== Aim of the exercise ==
Only lines that contain the word "includegraphics" are to be returned from the data below.

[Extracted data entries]
========

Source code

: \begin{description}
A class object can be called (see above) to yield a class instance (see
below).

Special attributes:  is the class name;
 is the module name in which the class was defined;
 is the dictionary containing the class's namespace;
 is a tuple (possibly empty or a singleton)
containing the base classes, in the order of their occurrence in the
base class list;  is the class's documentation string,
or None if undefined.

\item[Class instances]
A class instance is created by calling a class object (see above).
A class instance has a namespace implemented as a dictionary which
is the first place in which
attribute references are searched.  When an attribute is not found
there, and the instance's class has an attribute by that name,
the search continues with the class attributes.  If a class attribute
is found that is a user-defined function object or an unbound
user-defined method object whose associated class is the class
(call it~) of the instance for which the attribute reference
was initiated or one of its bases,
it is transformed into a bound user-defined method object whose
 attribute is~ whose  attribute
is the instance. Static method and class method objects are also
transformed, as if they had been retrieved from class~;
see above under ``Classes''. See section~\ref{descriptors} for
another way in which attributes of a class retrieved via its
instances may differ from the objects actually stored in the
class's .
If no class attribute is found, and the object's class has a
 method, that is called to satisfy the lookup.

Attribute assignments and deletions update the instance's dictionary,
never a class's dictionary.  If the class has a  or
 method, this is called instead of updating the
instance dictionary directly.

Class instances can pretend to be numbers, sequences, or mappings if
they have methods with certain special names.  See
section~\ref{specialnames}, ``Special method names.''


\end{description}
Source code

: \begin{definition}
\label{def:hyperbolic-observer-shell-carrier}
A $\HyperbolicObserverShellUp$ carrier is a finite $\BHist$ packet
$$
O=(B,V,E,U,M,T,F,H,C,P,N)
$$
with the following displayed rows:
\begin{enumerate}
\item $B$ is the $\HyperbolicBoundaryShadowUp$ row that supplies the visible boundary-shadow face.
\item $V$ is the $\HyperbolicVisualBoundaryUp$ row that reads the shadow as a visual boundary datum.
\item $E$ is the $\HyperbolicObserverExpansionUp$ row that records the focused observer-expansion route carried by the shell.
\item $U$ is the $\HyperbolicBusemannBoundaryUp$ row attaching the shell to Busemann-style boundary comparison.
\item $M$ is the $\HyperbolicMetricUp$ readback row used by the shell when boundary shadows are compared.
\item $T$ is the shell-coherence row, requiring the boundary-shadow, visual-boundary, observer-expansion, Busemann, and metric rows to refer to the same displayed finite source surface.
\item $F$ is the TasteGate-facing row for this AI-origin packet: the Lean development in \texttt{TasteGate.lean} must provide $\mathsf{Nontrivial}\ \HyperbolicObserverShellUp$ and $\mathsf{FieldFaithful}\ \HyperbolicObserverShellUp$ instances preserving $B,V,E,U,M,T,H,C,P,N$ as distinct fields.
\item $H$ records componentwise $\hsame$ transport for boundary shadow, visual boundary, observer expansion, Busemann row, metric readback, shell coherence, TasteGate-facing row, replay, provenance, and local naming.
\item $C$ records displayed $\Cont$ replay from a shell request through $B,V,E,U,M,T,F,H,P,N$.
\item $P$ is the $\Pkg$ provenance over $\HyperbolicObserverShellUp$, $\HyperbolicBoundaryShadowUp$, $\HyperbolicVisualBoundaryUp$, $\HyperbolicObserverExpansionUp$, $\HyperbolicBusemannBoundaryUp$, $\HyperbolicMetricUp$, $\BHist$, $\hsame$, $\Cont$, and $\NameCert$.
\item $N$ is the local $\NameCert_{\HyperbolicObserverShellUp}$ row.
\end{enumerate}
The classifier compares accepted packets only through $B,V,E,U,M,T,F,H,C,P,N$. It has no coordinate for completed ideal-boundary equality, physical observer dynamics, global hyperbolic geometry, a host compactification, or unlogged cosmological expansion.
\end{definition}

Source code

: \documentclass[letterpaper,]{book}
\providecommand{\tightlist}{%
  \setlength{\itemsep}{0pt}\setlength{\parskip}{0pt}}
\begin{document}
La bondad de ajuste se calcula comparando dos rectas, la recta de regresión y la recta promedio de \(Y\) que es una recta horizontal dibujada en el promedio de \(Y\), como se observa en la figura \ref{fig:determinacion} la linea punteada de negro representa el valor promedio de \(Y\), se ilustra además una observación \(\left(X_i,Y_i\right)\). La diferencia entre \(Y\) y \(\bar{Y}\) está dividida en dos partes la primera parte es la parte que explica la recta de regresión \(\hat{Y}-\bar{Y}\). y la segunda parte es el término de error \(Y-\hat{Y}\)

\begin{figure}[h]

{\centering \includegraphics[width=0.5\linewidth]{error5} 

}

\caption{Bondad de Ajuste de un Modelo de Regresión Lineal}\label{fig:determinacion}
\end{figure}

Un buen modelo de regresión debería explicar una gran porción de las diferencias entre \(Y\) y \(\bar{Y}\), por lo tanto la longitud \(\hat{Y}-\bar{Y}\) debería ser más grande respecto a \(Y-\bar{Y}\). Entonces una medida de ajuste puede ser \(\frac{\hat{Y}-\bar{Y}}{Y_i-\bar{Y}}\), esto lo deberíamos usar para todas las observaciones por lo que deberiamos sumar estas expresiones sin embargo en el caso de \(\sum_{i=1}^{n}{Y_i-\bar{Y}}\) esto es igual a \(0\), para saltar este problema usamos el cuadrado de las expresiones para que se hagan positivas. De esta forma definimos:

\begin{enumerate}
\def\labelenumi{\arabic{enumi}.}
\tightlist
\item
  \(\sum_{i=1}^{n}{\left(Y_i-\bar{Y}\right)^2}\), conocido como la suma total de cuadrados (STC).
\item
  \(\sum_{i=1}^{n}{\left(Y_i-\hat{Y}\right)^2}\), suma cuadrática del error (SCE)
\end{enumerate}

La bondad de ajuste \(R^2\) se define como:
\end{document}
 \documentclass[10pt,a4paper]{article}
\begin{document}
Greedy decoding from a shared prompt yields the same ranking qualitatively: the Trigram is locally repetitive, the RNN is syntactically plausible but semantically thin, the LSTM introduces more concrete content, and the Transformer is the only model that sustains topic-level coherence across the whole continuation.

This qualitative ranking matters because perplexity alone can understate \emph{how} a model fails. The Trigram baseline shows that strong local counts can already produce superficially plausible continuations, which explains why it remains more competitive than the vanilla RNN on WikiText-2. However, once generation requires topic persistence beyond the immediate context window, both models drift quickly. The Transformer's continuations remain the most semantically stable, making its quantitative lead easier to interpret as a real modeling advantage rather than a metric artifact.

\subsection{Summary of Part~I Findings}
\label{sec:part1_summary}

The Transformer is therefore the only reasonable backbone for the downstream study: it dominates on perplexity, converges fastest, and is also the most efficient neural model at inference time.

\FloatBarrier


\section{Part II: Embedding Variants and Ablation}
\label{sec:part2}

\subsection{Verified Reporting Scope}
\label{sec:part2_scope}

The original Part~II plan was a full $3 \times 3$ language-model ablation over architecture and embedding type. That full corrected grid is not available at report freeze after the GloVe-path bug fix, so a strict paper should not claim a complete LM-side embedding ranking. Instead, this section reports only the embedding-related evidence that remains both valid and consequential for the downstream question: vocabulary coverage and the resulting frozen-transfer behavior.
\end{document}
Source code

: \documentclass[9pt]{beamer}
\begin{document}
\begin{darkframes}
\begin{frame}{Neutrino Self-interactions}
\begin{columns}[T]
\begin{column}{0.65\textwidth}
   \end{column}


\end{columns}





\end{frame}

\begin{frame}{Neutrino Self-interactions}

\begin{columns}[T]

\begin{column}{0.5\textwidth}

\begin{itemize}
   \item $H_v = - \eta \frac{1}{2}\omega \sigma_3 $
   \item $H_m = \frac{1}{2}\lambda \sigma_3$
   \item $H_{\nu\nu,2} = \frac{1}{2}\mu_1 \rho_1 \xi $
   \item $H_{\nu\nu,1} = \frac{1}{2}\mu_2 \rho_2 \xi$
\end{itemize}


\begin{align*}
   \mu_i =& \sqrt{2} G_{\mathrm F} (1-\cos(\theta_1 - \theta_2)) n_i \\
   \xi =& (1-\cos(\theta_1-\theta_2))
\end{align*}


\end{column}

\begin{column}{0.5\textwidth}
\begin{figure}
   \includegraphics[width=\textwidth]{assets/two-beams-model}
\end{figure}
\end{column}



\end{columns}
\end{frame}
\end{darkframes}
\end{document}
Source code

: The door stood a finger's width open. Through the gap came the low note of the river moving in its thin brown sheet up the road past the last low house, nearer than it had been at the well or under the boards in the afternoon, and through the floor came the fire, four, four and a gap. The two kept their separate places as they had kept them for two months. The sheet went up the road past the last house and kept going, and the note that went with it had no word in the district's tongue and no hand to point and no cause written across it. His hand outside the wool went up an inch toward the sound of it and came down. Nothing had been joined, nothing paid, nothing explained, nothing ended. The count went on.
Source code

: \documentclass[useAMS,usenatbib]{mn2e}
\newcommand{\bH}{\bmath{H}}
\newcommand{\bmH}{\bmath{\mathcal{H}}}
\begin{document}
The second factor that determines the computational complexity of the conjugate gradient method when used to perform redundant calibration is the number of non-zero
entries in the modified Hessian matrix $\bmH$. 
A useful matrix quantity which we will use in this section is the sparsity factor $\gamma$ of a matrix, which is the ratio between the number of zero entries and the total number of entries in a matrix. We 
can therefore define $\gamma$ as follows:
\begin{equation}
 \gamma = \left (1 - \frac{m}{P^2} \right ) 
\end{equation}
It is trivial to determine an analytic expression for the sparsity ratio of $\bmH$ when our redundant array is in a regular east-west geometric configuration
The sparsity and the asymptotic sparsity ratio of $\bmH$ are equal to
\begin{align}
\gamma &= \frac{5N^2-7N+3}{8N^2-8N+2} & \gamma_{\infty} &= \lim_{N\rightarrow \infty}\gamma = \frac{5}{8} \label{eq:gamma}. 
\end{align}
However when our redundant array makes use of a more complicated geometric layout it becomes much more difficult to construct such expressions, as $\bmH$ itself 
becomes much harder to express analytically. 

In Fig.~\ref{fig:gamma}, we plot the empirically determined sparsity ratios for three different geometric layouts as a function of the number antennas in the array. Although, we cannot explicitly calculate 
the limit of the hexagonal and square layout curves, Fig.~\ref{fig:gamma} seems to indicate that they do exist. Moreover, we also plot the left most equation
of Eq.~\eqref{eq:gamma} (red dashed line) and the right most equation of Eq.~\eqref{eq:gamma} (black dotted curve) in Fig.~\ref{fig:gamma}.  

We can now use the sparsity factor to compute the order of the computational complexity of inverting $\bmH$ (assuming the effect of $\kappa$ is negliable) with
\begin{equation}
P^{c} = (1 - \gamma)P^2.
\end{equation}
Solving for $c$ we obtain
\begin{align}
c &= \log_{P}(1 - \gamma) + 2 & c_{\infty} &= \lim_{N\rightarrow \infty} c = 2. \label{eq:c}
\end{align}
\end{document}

========

== Exercise answer ==
{\centering \includegraphics[width=0.5\linewidth]{error5} 
   \includegraphics[width=\textwidth]{assets/two-beams-model}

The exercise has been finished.